> Record set
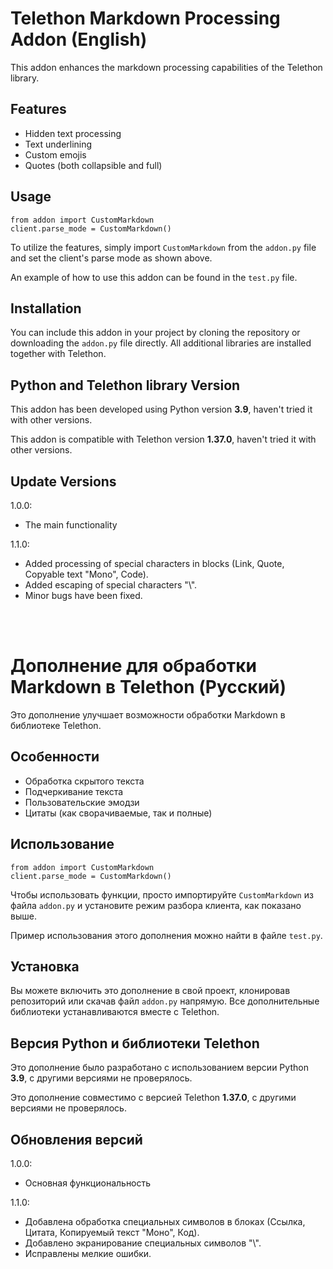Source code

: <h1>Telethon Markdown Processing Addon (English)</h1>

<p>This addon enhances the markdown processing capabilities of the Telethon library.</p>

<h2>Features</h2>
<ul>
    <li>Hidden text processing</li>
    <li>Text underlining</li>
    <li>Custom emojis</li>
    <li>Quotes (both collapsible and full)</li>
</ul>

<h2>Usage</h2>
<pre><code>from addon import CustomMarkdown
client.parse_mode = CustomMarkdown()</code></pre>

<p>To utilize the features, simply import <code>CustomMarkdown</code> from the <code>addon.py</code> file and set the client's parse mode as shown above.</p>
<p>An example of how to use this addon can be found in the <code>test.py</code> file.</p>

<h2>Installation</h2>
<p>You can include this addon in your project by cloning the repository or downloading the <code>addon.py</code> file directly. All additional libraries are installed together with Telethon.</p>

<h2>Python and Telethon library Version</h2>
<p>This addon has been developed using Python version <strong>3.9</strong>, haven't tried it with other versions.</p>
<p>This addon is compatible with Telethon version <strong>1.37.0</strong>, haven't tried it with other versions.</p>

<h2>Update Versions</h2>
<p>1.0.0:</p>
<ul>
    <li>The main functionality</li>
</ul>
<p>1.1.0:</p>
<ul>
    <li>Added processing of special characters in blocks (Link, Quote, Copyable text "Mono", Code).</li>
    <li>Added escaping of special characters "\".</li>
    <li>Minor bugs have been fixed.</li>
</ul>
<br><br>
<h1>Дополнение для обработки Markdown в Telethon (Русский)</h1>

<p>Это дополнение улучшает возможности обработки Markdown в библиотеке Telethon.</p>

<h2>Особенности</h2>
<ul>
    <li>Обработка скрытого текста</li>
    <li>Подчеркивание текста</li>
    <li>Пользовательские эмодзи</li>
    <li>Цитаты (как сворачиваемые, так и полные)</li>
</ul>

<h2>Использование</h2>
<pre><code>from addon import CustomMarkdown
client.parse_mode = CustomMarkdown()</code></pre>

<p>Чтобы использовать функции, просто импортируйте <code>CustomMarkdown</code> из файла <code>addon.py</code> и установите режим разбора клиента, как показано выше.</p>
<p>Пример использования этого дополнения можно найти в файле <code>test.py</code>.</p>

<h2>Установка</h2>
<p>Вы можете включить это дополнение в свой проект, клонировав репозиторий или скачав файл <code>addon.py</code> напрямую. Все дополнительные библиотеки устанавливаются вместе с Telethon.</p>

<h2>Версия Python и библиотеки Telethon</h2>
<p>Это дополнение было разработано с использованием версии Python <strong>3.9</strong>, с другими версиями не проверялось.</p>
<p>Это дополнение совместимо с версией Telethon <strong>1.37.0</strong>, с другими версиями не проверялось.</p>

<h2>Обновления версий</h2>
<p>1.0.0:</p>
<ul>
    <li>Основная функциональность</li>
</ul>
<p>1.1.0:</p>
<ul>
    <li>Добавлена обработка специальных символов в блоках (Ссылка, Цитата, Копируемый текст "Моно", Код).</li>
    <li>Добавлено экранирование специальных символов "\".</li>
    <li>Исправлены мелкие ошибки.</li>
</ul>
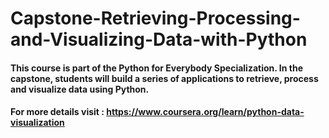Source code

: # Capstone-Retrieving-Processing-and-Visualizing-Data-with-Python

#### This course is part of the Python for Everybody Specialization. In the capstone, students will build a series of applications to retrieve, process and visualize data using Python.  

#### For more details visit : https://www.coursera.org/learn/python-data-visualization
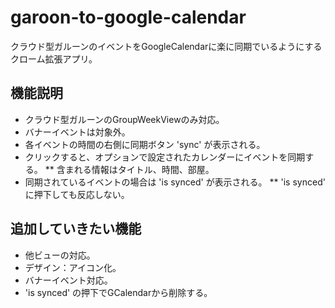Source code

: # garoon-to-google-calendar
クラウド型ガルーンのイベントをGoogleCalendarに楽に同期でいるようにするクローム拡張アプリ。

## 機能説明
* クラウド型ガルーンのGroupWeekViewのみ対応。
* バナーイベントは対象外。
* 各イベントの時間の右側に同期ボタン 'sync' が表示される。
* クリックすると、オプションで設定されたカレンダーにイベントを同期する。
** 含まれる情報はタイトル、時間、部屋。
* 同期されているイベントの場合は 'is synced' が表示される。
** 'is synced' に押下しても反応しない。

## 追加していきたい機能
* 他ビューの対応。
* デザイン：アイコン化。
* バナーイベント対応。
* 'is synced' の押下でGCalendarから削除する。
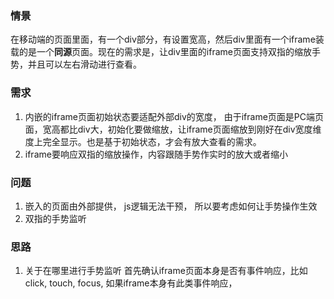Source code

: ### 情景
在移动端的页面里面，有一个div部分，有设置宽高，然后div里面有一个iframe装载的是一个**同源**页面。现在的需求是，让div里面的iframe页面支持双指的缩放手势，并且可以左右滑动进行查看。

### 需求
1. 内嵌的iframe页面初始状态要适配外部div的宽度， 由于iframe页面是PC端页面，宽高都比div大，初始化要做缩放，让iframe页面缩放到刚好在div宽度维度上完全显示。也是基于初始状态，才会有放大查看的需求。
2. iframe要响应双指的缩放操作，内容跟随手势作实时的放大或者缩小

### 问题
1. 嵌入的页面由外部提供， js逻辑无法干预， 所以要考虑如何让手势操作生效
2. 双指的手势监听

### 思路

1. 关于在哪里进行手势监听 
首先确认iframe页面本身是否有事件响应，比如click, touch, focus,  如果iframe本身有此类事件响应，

> About this exercise
Reprint the whole listing above exactly, taking out the pictures.

> The answer
Source code

: <h1>Telethon Markdown Processing Addon (English)</h1>

<p>This addon enhances the markdown processing capabilities of the Telethon library.</p>

<h2>Features</h2>
<ul>
    <li>Hidden text processing</li>
    <li>Text underlining</li>
    <li>Custom emojis</li>
    <li>Quotes (both collapsible and full)</li>
</ul>

<h2>Usage</h2>
<pre><code>from addon import CustomMarkdown
client.parse_mode = CustomMarkdown()</code></pre>

<p>To utilize the features, simply import <code>CustomMarkdown</code> from the <code>addon.py</code> file and set the client's parse mode as shown above.</p>
<p>An example of how to use this addon can be found in the <code>test.py</code> file.</p>

<h2>Installation</h2>
<p>You can include this addon in your project by cloning the repository or downloading the <code>addon.py</code> file directly. All additional libraries are installed together with Telethon.</p>

<h2>Python and Telethon library Version</h2>
<p>This addon has been developed using Python version <strong>3.9</strong>, haven't tried it with other versions.</p>
<p>This addon is compatible with Telethon version <strong>1.37.0</strong>, haven't tried it with other versions.</p>

<h2>Update Versions</h2>
<p>1.0.0:</p>
<ul>
    <li>The main functionality</li>
</ul>
<p>1.1.0:</p>
<ul>
    <li>Added processing of special characters in blocks (Link, Quote, Copyable text "Mono", Code).</li>
    <li>Added escaping of special characters "\".</li>
    <li>Minor bugs have been fixed.</li>
</ul>
<br><br>
<h1>Дополнение для обработки Markdown в Telethon (Русский)</h1>

<p>Это дополнение улучшает возможности обработки Markdown в библиотеке Telethon.</p>

<h2>Особенности</h2>
<ul>
    <li>Обработка скрытого текста</li>
    <li>Подчеркивание текста</li>
    <li>Пользовательские эмодзи</li>
    <li>Цитаты (как сворачиваемые, так и полные)</li>
</ul>

<h2>Использование</h2>
<pre><code>from addon import CustomMarkdown
client.parse_mode = CustomMarkdown()</code></pre>

<p>Чтобы использовать функции, просто импортируйте <code>CustomMarkdown</code> из файла <code>addon.py</code> и установите режим разбора клиента, как показано выше.</p>
<p>Пример использования этого дополнения можно найти в файле <code>test.py</code>.</p>

<h2>Установка</h2>
<p>Вы можете включить это дополнение в свой проект, клонировав репозиторий или скачав файл <code>addon.py</code> напрямую. Все дополнительные библиотеки устанавливаются вместе с Telethon.</p>

<h2>Версия Python и библиотеки Telethon</h2>
<p>Это дополнение было разработано с использованием версии Python <strong>3.9</strong>, с другими версиями не проверялось.</p>
<p>Это дополнение совместимо с версией Telethon <strong>1.37.0</strong>, с другими версиями не проверялось.</p>

<h2>Обновления версий</h2>
<p>1.0.0:</p>
<ul>
    <li>Основная функциональность</li>
</ul>
<p>1.1.0:</p>
<ul>
    <li>Добавлена обработка специальных символов в блоках (Ссылка, Цитата, Копируемый текст "Моно", Код).</li>
    <li>Добавлено экранирование специальных символов "\".</li>
    <li>Исправлены мелкие ошибки.</li>
</ul>
Source code

: # Capstone-Retrieving-Processing-and-Visualizing-Data-with-Python

#### This course is part of the Python for Everybody Specialization. In the capstone, students will build a series of applications to retrieve, process and visualize data using Python.  

#### For more details visit : https://www.coursera.org/learn/python-data-visualization
Source code

: # garoon-to-google-calendar
クラウド型ガルーンのイベントをGoogleCalendarに楽に同期でいるようにするクローム拡張アプリ。

## 機能説明
* クラウド型ガルーンのGroupWeekViewのみ対応。
* バナーイベントは対象外。
* 各イベントの時間の右側に同期ボタン 'sync' が表示される。
* クリックすると、オプションで設定されたカレンダーにイベントを同期する。
** 含まれる情報はタイトル、時間、部屋。
* 同期されているイベントの場合は 'is synced' が表示される。
** 'is synced' に押下しても反応しない。

## 追加していきたい機能
* 他ビューの対応。
* デザイン：アイコン化。
* バナーイベント対応。
* 'is synced' の押下でGCalendarから削除する。
Source code

: ### 情景
在移动端的页面里面，有一个div部分，有设置宽高，然后div里面有一个iframe装载的是一个**同源**页面。现在的需求是，让div里面的iframe页面支持双指的缩放手势，并且可以左右滑动进行查看。

### 需求
1. 内嵌的iframe页面初始状态要适配外部div的宽度， 由于iframe页面是PC端页面，宽高都比div大，初始化要做缩放，让iframe页面缩放到刚好在div宽度维度上完全显示。也是基于初始状态，才会有放大查看的需求。
2. iframe要响应双指的缩放操作，内容跟随手势作实时的放大或者缩小

### 问题
1. 嵌入的页面由外部提供， js逻辑无法干预， 所以要考虑如何让手势操作生效
2. 双指的手势监听

### 思路

1. 关于在哪里进行手势监听 
首先确认iframe页面本身是否有事件响应，比如click, touch, focus,  如果iframe本身有此类事件响应，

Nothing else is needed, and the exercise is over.